Микс разнонаправленных прививок стилей и школ создает взрывное ощущение непреходящей новизны. Причем не только в поэзии Бродского, но и в его афористической прозе, мыслящей сверхплотными абзацами. Картинки в таких текстах постоянно меняются, оставляя почти буквальное ощущение движения в пространстве.
А еще Туроме важно показать, как взгляды Бродского, вместе с особенностями травеложных опусов, менялись параллельно изменению (?) общественного и литературного статуса нобелевского лауреата. Поэтому, вполне логично, книга научного сотрудника Александровского института Хельсинкского университета Санны Турома начинается с внутреннего туризма, на который Бродский вместе со всем советским народом был обречен до эмиграции из СССР.
Именно тогда и закладывались ментальные схемы и технологические решения сочинений, созданных после вынужденного отъезда. Ленинград как «северная Венеция»: «город, в котором растет поэт, формирует и определяет его художественное восприятие, а также его чувство истории, времени и пространства», тем более что сравнение Петербурга и Венеции «неразрывно связано с имперской идеологией».
Паланга как советская Европа, Финляндия, сплетенная из интертекстуальных отсылок к Ахматовой и Баратынскому, как ближайшая Скандинавия. Черное море (Одесса, Ялта, Коктебель) — место ссылки не только Пушкина, а еще и Овидия.
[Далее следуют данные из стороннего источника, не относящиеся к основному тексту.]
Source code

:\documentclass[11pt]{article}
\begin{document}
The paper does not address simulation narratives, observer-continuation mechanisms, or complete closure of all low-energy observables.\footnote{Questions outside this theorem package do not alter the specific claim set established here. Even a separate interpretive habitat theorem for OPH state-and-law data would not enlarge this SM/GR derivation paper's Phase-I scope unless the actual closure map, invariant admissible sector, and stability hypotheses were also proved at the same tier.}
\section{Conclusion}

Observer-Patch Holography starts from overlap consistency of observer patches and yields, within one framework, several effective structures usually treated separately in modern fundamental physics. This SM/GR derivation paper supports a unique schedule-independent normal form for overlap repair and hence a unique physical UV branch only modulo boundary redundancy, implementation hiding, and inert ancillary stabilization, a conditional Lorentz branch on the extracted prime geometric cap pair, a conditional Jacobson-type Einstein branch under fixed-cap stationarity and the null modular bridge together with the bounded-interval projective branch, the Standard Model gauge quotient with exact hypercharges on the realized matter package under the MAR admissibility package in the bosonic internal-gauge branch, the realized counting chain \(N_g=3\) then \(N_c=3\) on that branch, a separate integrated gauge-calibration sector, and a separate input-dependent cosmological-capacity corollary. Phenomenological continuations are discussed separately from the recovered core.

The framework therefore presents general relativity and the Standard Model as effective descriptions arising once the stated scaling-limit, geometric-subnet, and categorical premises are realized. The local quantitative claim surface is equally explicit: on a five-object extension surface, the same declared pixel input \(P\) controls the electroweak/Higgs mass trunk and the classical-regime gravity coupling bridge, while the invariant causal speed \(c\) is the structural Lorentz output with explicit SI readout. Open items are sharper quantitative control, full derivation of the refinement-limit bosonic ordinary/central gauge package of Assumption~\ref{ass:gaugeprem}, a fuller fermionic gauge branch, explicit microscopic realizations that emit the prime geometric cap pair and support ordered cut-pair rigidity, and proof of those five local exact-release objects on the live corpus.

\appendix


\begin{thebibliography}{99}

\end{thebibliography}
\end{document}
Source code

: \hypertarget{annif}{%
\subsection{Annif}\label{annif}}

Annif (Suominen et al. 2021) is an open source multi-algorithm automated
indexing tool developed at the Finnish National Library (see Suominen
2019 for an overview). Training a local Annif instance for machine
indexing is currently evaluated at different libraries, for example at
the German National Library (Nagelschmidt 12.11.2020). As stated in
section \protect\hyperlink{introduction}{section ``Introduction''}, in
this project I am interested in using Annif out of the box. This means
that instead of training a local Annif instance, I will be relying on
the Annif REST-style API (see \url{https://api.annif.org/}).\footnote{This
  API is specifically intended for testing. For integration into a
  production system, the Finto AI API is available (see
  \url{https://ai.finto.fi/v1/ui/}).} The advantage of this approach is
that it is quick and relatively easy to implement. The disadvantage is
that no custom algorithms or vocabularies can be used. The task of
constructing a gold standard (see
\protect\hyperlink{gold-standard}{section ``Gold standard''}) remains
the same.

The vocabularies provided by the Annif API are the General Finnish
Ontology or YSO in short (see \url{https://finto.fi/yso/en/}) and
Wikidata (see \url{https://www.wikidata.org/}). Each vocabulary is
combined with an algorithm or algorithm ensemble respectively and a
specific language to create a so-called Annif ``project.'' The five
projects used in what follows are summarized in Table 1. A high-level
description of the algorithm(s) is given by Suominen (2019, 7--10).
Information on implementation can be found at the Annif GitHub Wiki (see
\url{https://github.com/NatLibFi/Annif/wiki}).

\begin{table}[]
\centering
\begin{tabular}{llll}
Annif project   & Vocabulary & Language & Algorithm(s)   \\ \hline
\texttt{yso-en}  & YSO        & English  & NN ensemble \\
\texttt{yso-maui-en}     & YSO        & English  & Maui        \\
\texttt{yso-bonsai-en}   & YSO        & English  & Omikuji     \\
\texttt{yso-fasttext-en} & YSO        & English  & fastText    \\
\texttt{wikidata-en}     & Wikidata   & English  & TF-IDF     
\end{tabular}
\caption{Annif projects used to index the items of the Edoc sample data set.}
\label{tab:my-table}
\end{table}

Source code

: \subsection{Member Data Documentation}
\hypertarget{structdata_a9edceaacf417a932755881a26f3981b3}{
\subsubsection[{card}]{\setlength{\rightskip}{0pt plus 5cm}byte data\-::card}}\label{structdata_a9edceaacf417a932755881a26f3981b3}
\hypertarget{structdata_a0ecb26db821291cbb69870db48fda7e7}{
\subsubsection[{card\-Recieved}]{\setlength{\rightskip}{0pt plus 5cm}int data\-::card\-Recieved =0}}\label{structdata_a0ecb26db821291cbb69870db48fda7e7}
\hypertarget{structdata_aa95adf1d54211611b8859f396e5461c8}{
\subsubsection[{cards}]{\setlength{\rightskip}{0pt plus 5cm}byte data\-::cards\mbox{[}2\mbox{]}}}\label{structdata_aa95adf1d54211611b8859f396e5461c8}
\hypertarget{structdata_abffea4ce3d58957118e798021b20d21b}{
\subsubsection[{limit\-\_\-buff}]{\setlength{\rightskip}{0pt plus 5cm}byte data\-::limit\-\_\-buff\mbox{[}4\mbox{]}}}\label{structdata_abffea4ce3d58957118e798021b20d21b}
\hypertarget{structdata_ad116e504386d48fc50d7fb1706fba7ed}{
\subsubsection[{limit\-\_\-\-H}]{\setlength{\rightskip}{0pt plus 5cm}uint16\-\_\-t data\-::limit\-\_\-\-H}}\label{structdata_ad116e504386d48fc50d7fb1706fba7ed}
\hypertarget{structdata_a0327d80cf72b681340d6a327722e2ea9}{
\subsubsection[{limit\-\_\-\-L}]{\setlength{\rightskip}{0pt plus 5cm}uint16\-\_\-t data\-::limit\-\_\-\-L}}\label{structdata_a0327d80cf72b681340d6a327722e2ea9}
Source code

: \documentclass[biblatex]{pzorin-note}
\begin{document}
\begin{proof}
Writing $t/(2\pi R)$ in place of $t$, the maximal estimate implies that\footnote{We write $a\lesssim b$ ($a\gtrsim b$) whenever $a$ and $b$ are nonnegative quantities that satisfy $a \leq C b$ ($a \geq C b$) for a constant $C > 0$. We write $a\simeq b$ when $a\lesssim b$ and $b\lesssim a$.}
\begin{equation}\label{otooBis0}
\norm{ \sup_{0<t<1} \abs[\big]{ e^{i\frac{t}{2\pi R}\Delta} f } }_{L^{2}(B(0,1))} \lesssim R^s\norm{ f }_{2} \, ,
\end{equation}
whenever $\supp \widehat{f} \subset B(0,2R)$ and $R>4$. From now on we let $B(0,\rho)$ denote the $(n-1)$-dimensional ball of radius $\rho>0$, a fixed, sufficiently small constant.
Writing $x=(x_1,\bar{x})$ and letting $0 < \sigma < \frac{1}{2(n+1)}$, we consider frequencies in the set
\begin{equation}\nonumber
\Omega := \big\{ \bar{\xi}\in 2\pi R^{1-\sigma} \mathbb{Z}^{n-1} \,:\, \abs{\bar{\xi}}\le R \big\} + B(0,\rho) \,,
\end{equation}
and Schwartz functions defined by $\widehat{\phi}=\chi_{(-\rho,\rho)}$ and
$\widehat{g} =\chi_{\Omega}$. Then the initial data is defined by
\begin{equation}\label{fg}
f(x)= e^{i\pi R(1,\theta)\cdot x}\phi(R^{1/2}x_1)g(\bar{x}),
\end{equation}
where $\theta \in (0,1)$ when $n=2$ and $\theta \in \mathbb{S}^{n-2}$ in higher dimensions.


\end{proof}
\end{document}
«Но что случилось с элегическим лирическим героем Бродского и его позой изгнанника, установившейся и поэтически зрелой, после того как он покинул Советский Союз? Что случилось с этой модернистской маскулинностью, которая “ставит во главу угла оригинальность, одиночество, остранение, отчуждение и эстетизированный отказ от места проживания во имя действия”, цитируя описание писателя-мужчины эпохи модернизма?..»
«Одержимый темой смерти начиная с самых ранних» текстов, Бродский оказался в мире без границ с потенциальной возможностью оказаться в любой точке планеты. Было бы желание. В книге Туромы есть главы «Постколониальная элегия» и «Человек метрополии и третий мир»), посвященная Мексике и Бразилии, а также Турции (эссе «Путешествие в Стамбул» выражает геополитические и историософские взгляды поэта максимально полно), но вполне логично, что самая объемная, финальная часть ее посвящена Венеции. Потому что это запрограммировано не только биографией, но и судьбой.
«Отвергая неаутентичную2 , с его точки зрения, имперскую культуру Советского Союза, он принимает в своих литературных путешествиях аутентичную имперскую культуру Европы и старой России», таким образом, безальтернативно и неполиткорректно оставаясь модернистом. Читай: высокомерным космополитом, неизбывным империалистом со сложной, многоуровневой ностальгией в анамнезе.
1 Ирина Сурат. «Веницейская жизнь» Осипа Мандельштама: к биографии текста» // Новый мир. № 1. 2021. С. 152–164.
2 Подчеркнуто здесь и далее автором цитируемой книги. — Прим. ред.